Re: Delta Compression and UTF-8 Header Values

You'll want to check that the table is full for entries above 127, and that
the EOF terminal is 256 as opposed to 128. I've gone back and forth so many
times on that part... :)
-=R


On Sat, Feb 9, 2013 at 10:51 PM, James M Snell <jasnell@gmail.com> wrote:

> When I initially tested it locally with a range of extended characters it
> blew up on me. I will put together another set of tests and track down the
> problem.
> On Feb 9, 2013 9:18 PM, "Roberto Peon" <grmocg@gmail.com> wrote:
>
>> The code checked in for the delta encoder either already encodes binary
>> values, or can be set to do so easily. The c++ version did-- the "unused"
>> symbols ended up with 32-bit outputs.
>> -=R
>>
>>
>> On Sat, Feb 9, 2013 at 8:31 PM, "Martin J. Dürst" <duerst@it.aoyama.ac.jp
>> > wrote:
>>
>>> Hello James, others,
>>>
>>>
>>> On 2013/02/09 4:28, James M Snell wrote:
>>>
>>>> One key challenge with allowing UTF-8 values, however, is that it
>>>> conflicts with the use of the static huffman encoding in the proposed
>>>> Delta Encoding for header compression. If we allow for non-ascii
>>>> characters, the static huffman coding simply becomes too inefficient
>>>> and unmanageable to be useful.
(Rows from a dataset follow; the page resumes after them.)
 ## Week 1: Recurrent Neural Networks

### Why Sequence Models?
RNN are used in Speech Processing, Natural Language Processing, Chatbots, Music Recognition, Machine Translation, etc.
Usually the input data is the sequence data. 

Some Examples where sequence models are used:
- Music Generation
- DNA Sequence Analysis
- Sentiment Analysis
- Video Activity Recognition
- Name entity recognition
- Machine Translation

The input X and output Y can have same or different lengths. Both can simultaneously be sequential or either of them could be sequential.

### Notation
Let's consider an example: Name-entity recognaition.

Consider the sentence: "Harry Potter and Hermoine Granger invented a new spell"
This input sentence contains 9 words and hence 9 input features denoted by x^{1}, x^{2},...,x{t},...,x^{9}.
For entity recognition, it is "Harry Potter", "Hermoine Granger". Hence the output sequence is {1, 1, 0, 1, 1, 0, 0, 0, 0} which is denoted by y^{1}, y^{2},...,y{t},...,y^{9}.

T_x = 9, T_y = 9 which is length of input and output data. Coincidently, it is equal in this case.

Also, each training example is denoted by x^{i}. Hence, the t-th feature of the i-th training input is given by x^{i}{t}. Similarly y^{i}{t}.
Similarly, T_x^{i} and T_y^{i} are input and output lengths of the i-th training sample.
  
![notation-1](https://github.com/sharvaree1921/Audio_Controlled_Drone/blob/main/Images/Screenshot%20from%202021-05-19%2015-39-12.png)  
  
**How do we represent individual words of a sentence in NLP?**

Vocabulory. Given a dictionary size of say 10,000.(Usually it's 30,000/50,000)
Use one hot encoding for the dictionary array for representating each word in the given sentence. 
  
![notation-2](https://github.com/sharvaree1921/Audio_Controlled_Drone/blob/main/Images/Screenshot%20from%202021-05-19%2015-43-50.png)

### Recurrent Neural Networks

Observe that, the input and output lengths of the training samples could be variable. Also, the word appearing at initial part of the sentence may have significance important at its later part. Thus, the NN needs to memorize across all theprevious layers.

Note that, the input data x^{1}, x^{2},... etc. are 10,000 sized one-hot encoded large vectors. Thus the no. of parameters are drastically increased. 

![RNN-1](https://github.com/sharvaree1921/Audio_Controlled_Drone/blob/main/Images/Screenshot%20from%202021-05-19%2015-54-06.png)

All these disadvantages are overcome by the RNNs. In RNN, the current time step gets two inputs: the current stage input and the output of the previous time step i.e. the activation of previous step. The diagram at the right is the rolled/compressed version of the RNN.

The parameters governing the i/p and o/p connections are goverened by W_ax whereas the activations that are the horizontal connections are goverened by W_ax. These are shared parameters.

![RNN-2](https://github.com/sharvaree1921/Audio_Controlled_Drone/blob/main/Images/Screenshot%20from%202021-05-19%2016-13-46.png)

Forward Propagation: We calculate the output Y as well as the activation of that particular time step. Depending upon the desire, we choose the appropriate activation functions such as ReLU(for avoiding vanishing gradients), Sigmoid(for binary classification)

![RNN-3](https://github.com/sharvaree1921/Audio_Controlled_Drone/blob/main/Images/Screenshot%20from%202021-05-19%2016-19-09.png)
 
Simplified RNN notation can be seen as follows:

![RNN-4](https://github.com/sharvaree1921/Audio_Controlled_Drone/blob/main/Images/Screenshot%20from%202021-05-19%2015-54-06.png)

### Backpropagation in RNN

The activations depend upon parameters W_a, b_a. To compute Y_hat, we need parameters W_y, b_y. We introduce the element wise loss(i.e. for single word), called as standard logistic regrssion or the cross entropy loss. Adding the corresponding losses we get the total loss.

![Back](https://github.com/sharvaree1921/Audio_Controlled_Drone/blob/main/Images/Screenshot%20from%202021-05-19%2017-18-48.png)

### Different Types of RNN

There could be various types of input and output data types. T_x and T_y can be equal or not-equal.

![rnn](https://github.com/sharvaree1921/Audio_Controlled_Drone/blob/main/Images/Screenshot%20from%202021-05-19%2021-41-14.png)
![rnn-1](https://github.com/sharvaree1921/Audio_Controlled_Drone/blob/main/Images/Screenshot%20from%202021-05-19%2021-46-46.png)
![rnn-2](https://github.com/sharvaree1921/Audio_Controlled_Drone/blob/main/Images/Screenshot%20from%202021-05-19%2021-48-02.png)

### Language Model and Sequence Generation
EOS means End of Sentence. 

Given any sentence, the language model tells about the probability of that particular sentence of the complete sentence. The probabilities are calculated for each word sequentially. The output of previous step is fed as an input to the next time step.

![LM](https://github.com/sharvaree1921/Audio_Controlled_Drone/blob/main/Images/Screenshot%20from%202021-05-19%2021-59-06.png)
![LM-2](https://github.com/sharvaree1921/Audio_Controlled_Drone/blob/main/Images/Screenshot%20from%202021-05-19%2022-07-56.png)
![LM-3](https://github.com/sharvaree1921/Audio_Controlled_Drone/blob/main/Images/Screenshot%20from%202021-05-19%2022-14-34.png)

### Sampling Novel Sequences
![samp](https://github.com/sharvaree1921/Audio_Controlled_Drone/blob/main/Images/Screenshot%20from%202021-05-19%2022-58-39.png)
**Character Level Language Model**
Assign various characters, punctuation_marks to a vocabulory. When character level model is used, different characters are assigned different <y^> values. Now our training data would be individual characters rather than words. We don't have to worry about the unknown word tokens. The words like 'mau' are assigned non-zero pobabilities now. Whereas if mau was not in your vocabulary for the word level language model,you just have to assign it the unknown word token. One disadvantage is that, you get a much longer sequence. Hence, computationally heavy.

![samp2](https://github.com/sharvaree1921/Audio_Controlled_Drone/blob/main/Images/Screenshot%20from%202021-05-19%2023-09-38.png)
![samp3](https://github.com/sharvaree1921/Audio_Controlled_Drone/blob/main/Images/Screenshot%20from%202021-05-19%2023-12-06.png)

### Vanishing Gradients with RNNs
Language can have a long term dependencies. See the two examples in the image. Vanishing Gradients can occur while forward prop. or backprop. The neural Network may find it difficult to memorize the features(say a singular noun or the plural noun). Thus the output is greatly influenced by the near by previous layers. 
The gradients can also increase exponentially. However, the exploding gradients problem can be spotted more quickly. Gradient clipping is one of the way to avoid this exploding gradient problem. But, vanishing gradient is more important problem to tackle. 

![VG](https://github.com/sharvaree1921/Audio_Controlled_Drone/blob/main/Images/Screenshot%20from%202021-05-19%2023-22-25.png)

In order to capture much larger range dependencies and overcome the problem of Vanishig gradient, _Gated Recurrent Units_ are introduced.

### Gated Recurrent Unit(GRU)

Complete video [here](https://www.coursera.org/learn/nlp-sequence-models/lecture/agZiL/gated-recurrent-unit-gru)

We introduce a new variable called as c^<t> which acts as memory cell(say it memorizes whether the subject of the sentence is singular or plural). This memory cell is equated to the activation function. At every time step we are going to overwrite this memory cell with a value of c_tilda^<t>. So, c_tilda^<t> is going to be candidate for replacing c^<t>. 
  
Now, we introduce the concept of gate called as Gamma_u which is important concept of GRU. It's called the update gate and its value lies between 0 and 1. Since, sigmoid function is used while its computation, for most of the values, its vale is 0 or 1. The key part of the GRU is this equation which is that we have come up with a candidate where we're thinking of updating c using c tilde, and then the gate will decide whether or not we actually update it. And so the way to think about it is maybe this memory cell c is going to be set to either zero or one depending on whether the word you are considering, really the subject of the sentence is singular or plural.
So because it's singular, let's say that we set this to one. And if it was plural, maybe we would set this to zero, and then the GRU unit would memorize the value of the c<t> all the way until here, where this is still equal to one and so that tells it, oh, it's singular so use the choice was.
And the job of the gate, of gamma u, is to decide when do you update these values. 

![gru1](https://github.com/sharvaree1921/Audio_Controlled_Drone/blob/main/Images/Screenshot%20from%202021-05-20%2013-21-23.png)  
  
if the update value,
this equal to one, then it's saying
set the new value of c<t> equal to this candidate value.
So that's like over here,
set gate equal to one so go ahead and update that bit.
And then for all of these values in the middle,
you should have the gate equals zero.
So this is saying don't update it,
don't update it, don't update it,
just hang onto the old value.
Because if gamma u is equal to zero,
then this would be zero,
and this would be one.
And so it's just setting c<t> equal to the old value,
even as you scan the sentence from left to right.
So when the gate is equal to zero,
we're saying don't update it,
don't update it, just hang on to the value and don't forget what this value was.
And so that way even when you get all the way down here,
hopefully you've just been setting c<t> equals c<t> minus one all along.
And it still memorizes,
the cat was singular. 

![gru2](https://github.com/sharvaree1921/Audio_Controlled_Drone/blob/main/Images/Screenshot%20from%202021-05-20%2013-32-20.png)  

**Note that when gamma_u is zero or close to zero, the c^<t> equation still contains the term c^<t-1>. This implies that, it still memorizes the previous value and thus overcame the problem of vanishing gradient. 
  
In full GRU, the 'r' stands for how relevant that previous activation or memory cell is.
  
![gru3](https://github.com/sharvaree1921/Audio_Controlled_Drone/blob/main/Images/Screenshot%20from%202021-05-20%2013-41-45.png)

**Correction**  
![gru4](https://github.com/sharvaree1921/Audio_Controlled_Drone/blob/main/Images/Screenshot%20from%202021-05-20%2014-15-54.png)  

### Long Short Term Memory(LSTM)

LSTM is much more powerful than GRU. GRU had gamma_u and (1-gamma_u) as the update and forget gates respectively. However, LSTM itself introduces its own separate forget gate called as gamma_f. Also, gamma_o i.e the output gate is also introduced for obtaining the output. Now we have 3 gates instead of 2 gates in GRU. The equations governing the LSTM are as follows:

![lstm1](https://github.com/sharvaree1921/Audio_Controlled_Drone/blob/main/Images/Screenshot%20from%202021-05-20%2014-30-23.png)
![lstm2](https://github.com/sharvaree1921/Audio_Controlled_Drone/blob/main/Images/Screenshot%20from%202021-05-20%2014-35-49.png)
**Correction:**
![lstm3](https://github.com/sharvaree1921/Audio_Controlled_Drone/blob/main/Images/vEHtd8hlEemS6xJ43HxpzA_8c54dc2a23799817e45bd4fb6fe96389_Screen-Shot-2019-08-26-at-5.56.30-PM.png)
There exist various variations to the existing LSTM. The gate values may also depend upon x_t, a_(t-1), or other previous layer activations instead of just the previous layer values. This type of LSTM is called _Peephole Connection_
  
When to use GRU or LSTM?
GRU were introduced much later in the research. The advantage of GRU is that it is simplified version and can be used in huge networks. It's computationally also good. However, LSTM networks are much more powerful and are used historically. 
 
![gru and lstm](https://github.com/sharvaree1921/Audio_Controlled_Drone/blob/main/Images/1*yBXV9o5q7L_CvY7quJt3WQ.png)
There are a few ways around it but none
>>>> of the strategies are all that attractive.
>>>>
>>>
>>> [If somebody has pointers to actual code, that would be appreciated. I
>>> can't work on it for the next two weeks, but after that, I should be able
>>> to use a day or two to see what's possible.]
>>>
>>> For a static Huffman encoding, you have to decide what symbols you
>>> accept as input, give every symbol a probability (these have to add up to
>>> 1) and then you get the 'optimal' "comma-free" encoding using the algorithm
>>> devised by Huffman. Optimal is under the assumptions that the probabilities
>>> are correct (and independent) and that you have to use an integral number
>>> of bits per symbol. Arithmetic coding gets rid of the second restriction,
>>> to get rid of the first, one creates a more complex model. Comma-free just
>>> means you don't have to guess where the bits for one symbol end and those
>>> for the next symbol start.
>>>
>>> I'm not sure how the proposals came up with the probabilities, but I
>>> guess that was based on some data. Even though HTTP headers aren't English,
>>> I'd assume that 'e' has significantly higher probability than 'Q' :-).
>>>
>>> To make sure this works for UTF-8, the easiest way is to take bytes as
>>> input symbols. Some byte values with the high bit set can't appear in
>>> UTF-8, so these can be excluded. I'm not sure what the current proposals
>>> do, but I guess they also exclude many of the byte values in the C0 range
>>> (0x00-0x1F), or at least give them very low probabilities.
>>>
>>> A somewhat more complicated, but more efficient model would take the
>>> state of the UTF-8 'engine' into account, and have separate Huffman
>>> encoders for the various states, i.e. first byte of a character, second
>>> byte of a two-byte character, second byte of a three-byte character, third
>>> byte of a three-byte character, second/third/fourth byte of a four-byte
>>> character. Most if not all of the later ones can use the same Huffman
>>> encoder, and most probably can just assume a flat probability distribution
>>> and encode six raw bits (i.e. just eliminate the leading 0b10 in trailing
>>> UTF-8 bytes).
>>>
>>> If we think that ASCII is way more probable than UTF-8, then the only
>>> thing that will happen to ASCII is that one of the longest bit sequences,
>>> the one for the least probable ASCII byte, will get one bit longer. Of
>>> course, if we think that UTF-8 data is more probable, then there will be
>>> more changes, but these changes would be duly deserved.
>>>
>>> Regards,    Martin.
>>>
>>>
>>

Received on Sunday, 10 February 2013 07:03:09 UTC